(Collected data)
____

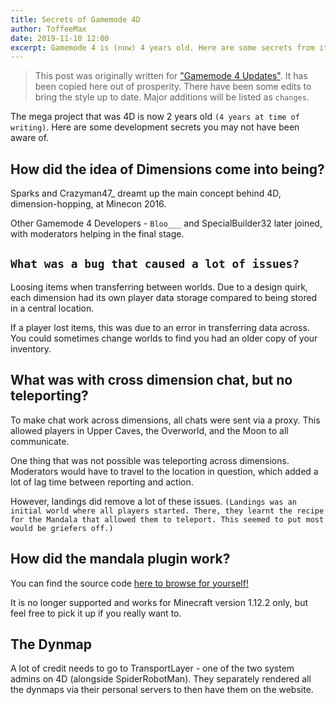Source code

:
 ```yaml
---
title: Secrets of Gamemode 4D
author: ToffeeMax
date: 2019-11-10 12:00
excerpt: Gamemode 4 is (now) 4 years old. Here are some secrets from its development.
---
```


> This post was originally written for ["Gamemode 4 Updates"](|https://ongamemode4.blogspot.com/2019/11/secrets-of-gamemode-4d.html). It has been copied here out of prosperity. There have been some edits to bring the style up to date. Major additions will be listed as `changes`.

The mega project that was 4D is now 2 years old `(4 years at time of writing)`. Here are some development secrets you may not have been aware of. 

## How did the idea of Dimensions come into being?
Sparks and Crazyman47_ dreamt up the main concept behind 4D, dimension-hopping, at Minecon 2016. 

Other Gamemode 4 Developers - `Bloo___` and SpecialBuilder32 later joined, with moderators helping in the final stage.
## `What was a bug that caused a lot of issues?`
Loosing items when transferring between worlds. Due to a design quirk, each dimension had its own player data storage compared to being stored in a central location.

If a player lost items, this was due to an error in transferring data across. You could sometimes change worlds to find you had an older copy of your inventory.

## What was with cross dimension chat, but no teleporting?
To make chat work across dimensions, all chats were sent via a proxy. This allowed players in Upper Caves, the Overworld, and the Moon to all communicate. 

One thing that was not possible was teleporting across dimensions. Moderators would have to travel to the location in question, which added a lot of lag time between reporting and action. 

However, landings did remove a lot of these issues. `(Landings was an initial world where all players started. There, they learnt the recipe for the Mandala that allowed them to teleport. This seemed to put most would be griefers off.)`

## How did the mandala plugin work?
You can find the source code [here to browse for yourself!](https://github.com/SpiderRobotMan/GM4-WorldLinks) 

It is no longer supported and works for Minecraft version 1.12.2 only, but feel free to pick it up if you really want to.

## The Dynmap
A lot of credit needs to go to TransportLayer - one of the two system admins on 4D (alongside SpiderRobotMan). They separately rendered all the dynmaps via their personal servers to then have them on the website.





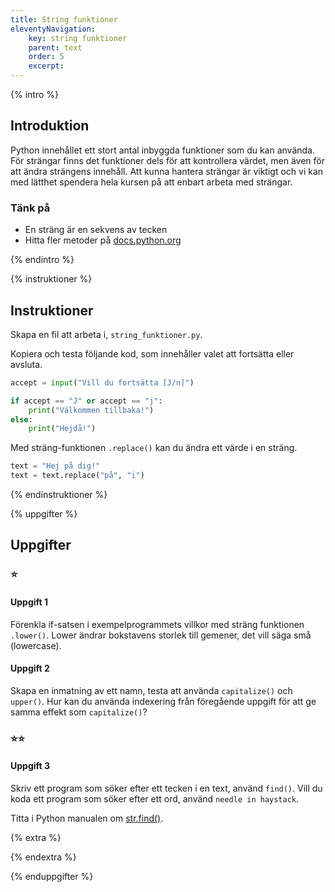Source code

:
 ```yaml
---
title: String funktioner
eleventyNavigation:
    key: string funktioner
    parent: text
    order: 5
    excerpt:
---
```


{% intro %}

## Introduktion
Python innehållet ett stort antal inbyggda funktioner som du kan använda.
För strängar finns det funktioner dels för att kontrollera värdet, men även för 
att ändra strängens innehåll.
Att kunna hantera strängar är viktigt och vi kan med lätthet spendera hela kursen
på att enbart arbeta med strängar.
### Tänk på
- En sträng är en sekvens av tecken
- Hitta fler metoder på [docs.python.org](https://docs.python.org/3/library/stdtypes.html?highlight=str.find#string-methods)

{% endintro %}

{% instruktioner %}

## Instruktioner

Skapa en fil att arbeta i, `string_funktioner.py`.

Kopiera och testa följande kod, som innehåller valet att fortsätta eller avsluta.
```python
accept = input("Vill du fortsätta [J/n]")

if accept == "J" or accept == "j":
    print("Välkommen tillbaka!")
else:
    print("Hejdå!")
```

Med sträng-funktionen ```.replace()``` kan du ändra ett värde i en sträng.
```python
text = "Hej på dig!"
text = text.replace("på", "i")
```

{% endinstruktioner %}

{% uppgifter %}

## Uppgifter

### ⭐

#### Uppgift 1
Förenkla if-satsen i exempelprogrammets villkor med sträng funktionen ```.lower()```.
Lower ändrar bokstavens storlek till gemener, det vill säga små (lowercase).

#### Uppgift 2
Skapa en inmatning av ett namn, testa att använda ```capitalize()``` och ```upper()```.
Hur kan du använda indexering från föregående uppgift för att ge samma effekt som ```capitalize()```?
### ⭐⭐
#### Uppgift 3
Skriv ett program som söker efter ett tecken i en text, använd ```find()```.
Vill du koda ett program som söker efter ett ord, använd ```needle in haystack```.

Titta i Python manualen om [str.find()](https://docs.python.org/3/library/stdtypes.html?highlight=str.find#str.find).

{% extra %}

{% endextra %}

{% enduppgifter %}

____

## AIM OF THE TASK
In the entries above, please find the line with "One thing that" and the line with "## The Dynmap", then write out exactly those two lines and every line between them, and nothing more.

## ANSWER SECTION
One thing that was not possible was teleporting across dimensions. Moderators would have to travel to the location in question, which added a lot of lag time between reporting and action. 

However, landings did remove a lot of these issues. `(Landings was an initial world where all players started. There, they learnt the recipe for the Mandala that allowed them to teleport. This seemed to put most would be griefers off.)`

## How did the mandala plugin work?
You can find the source code [here to browse for yourself!](https://github.com/SpiderRobotMan/GM4-WorldLinks) 

It is no longer supported and works for Minecraft version 1.12.2 only, but feel free to pick it up if you really want to.

## The Dynmap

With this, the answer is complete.